Drive-by parades for birthdays and graduations have become a popular way to celebrate during the COVID-19 pandemic. Seeing teachers parade also for their students, the Senior Center decided to throw a parade for their seniors. “We are trying to be very creative and find new ways to engage our seniors. We thought, ‘we miss our seniors, and they miss us, so let’s do it!’,” said Lozier.
To help plan the route for the May 5th parade, participants were asked if they wanted the parade through their neighborhood. Several senior housing and mobile home parks were also included. Vans, trucks, and cars were covered with balloons, streamers, and messages of love and encouragement for the parade. Joining the parade was an Auburn Police cruiser and Mayor Nancy Backus.

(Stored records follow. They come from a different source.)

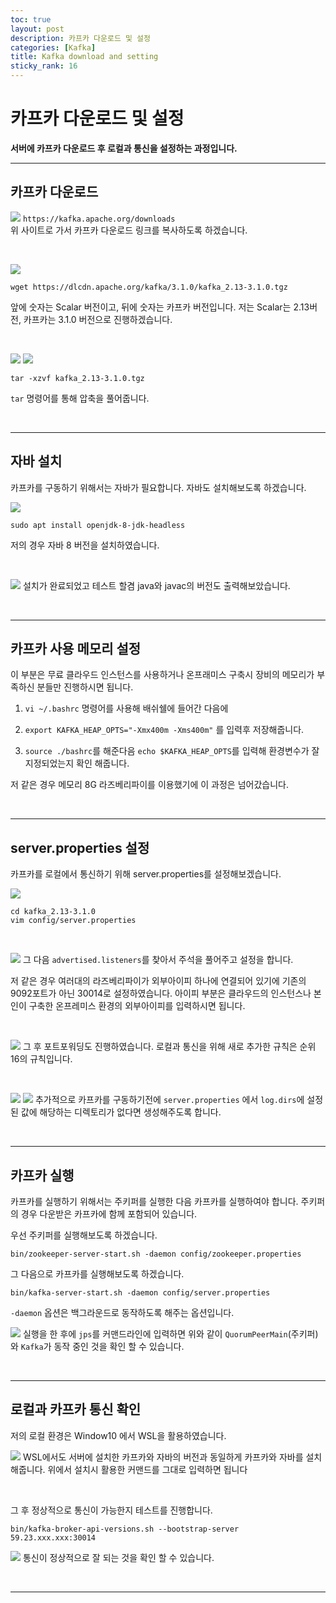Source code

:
 ```yaml
---
toc: true
layout: post
description: 카프카 다운로드 및 설정
categories: [Kafka]
title: Kafka download and setting
sticky_rank: 16
---
```


# 카프카 다운로드 및 설정

__서버에 카프카 다운로드 후 로컬과 통신을 설정하는 과정입니다.__

___

## 카프카 다운로드

![]({{site.baseurl}}/images/kafka/kafkaset1.JPG)
`https://kafka.apache.org/downloads` <br/>
위 사이트로 가서 카프카 다운로드 링크를 복사하도록 하겠습니다.

<br/>

![]({{site.baseurl}}/images/kafka/kafkaset2.JPG)
```
wget https://dlcdn.apache.org/kafka/3.1.0/kafka_2.13-3.1.0.tgz
```
앞에 숫자는 Scalar 버전이고, 뒤에 숫자는 카프카 버전입니다.
저는 Scalar는 2.13버전, 카프카는 3.1.0 버전으로 진행하겠습니다.

<br/>

![]({{site.baseurl}}/images/kafka/kafkaset3.JPG)
![]({{site.baseurl}}/images/kafka/kafkaset4.JPG)
```
tar -xzvf kafka_2.13-3.1.0.tgz
```
`tar` 명령어를 통해 압축을  풀어줍니다.

<br/>

-------

## 자바 설치

카프카를 구동하기 위해서는 자바가 필요합니다. 자바도 설치해보도록 하겠습니다.

![]({{site.baseurl}}/images/kafka/kafkaset5.JPG)
```
sudo apt install openjdk-8-jdk-headless
```
저의 경우 자바 8 버전을 설치하였습니다. 

<br/>

![]({{site.baseurl}}/images/kafka/kafkaset6.JPG)
설치가 완료되었고 테스트 할겸 java와 javac의 버전도 출력해보았습니다.

<br/>

-------

## 카프카 사용 메모리 설정

이 부분은 무료 클라우드 인스턴스를 사용하거나 온프래미스 구축시 장비의  메모리가 부족하신 분들만 진행하시면 됩니다.

1. `vi ~/.bashrc` 명령어를 사용해 배쉬쉘에 들어간 다음에

2. `export KAFKA_HEAP_OPTS="-Xmx400m -Xms400m"` 를 입력후 저장해줍니다.

3. `source ./bashrc`를 해준다음 `echo $KAFKA_HEAP_OPTS`를 입력해 환경변수가 잘 지정되었는지 확인 해줍니다.

저 같은 경우 메모리 8G 라즈베리파이를 이용했기에 이 과정은 넘어갔습니다.

<br/>

-----

## server.properties 설정

카프카를 로컬에서 통신하기 위해 server.properties를 설정해보겠습니다.

![]({{site.baseurl}}/images/kafka/kafkaset7.JPG)
```
cd kafka_2.13-3.1.0
vim config/server.properties
```

<br/>

![]({{site.baseurl}}/images/kafka/kafkaset8.JPG)
그 다음 `advertised.listeners`를 찾아서 주석을 풀어주고 설정을 합니다.

저 같은 경우 여러대의 라즈베리파이가 외부아이피 하나에 연결되어 있기에 기존의 9092포트가 아닌 30014로 설정하였습니다. 아이피 부분은 클라우드의 인스턴스나 본인이 구축한 온프레미스 환경의 외부아이피를 입력하시면 됩니다.

<br/>

![]({{site.baseurl}}/images/kafka/kafkaset9.JPG)
그 후 포트포워딩도 진행하였습니다. 로컬과 통신을 위해 새로 추가한 규칙은 순위 16의 규칙입니다.

<br/>

![]({{site.baseurl}}/images/kafka/kafkaset10.JPG)
![]({{site.baseurl}}/images/kafka/kafkaset11.JPG)
추가적으로 카프카를 구동하기전에 `server.properties` 에서 `log.dirs`에 설정된 값에 해당하는 디렉토리가 없다면 생성해주도록 합니다.

<br/>

----

## 카프카 실행

카프카를 실행하기 위해서는 주키퍼를 실행한 다음 카프카를 실행하여야 합니다. 주키퍼의 경우 다운받은 카프카에 함께 포함되어 있습니다.

우선 주키퍼를 실행해보도록 하겠습니다.
```
bin/zookeeper-server-start.sh -daemon config/zookeeper.properties
```

그 다음으로 카프카를 실행해보도록 하겠습니다.
```
bin/kafka-server-start.sh -daemon config/server.properties
```
`-daemon` 옵션은 백그라운드로 동작하도록 해주는 옵션입니다.

![]({{site.baseurl}}/images/kafka/kafkaset12.JPG)
실행을 한 후에 `jps`를 커맨드라인에 입력하면 위와 같이 `QuorumPeerMain`(주키퍼) 와 `Kafka`가 동작 중인 것을 확인 할 수 있습니다.

<br/>

---

## 로컬과 카프카 통신 확인

저의 로컬 환경은 Window10 에서 WSL을 활용하였습니다.

![]({{site.baseurl}}/images/kafka/kafkaset13.JPG)
WSL에서도 서버에 설치한 카프카와 자바의 버전과 동일하게 카프카와 자바를 설치해줍니다. 위에서 설치시 활용한 커맨드를 그대로 입력하면 됩니다

<br/>

그 후 정상적으로 통신이 가능한지 테스트를 진행합니다.
```
bin/kafka-broker-api-versions.sh --bootstrap-server 59.23.xxx.xxx:30014
```

![]({{site.baseurl}}/images/kafka/kafkaset14.JPG)
통신이 정상적으로 잘 되는 것을 확인 할 수 있습니다.

<br/>

---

“I love the opportunity to get out and share a smile with our community,” said Backus. “At times like these, our seniors can feel so isolated, and I’m very proud of the Senior Center team that put this parade together. Auburn takes care of our own, and this is just another great example of that truth!”
Smiling faces awaited the parade as they wove through the city. Some held up signs, many shouted “thank you,” “I miss you,” and “I love you.” The bonds of the seniors and the staff were clear with each stop they passed.
“We are missing our seniors, just as much as they are missing us. [Tuesday] filled my heart with so much love and joy. Knowing that our seniors are safe, healthy, and wanting to connect is so encouraging,” shared Senior Center recreation specialist, Megan Mummert. “It reinforces that we are doing the right thing by remaining closed, to keep them safe. This whole experience has forced us to think outside of the box, reach out to seniors who need us more than ever, and view programming for them in a new light.”
Reflecting on the parade, Lozier shared a more profound lesson she saw, “the most remarkable turnout was at The Reserve Senior Apartments. It was incredible. People were yelling and waving from their balconies. They had signs and cheered from the street as well. Some were in tears. The most rewarding part is up until April 10, very few of The Reserve residents even knew the Senior Center existed. Our “outreach” dollars provided by the King County Senior Levy are proving to be beneficial in many ways.”
“Out of a horrible situation, we have been given the opportunity to reach out to the most isolated in our community,” continued Lozier. “[To] let them know that the Senior Center is here, and we can’t wait until we reopen so they can all see what they have been missing.”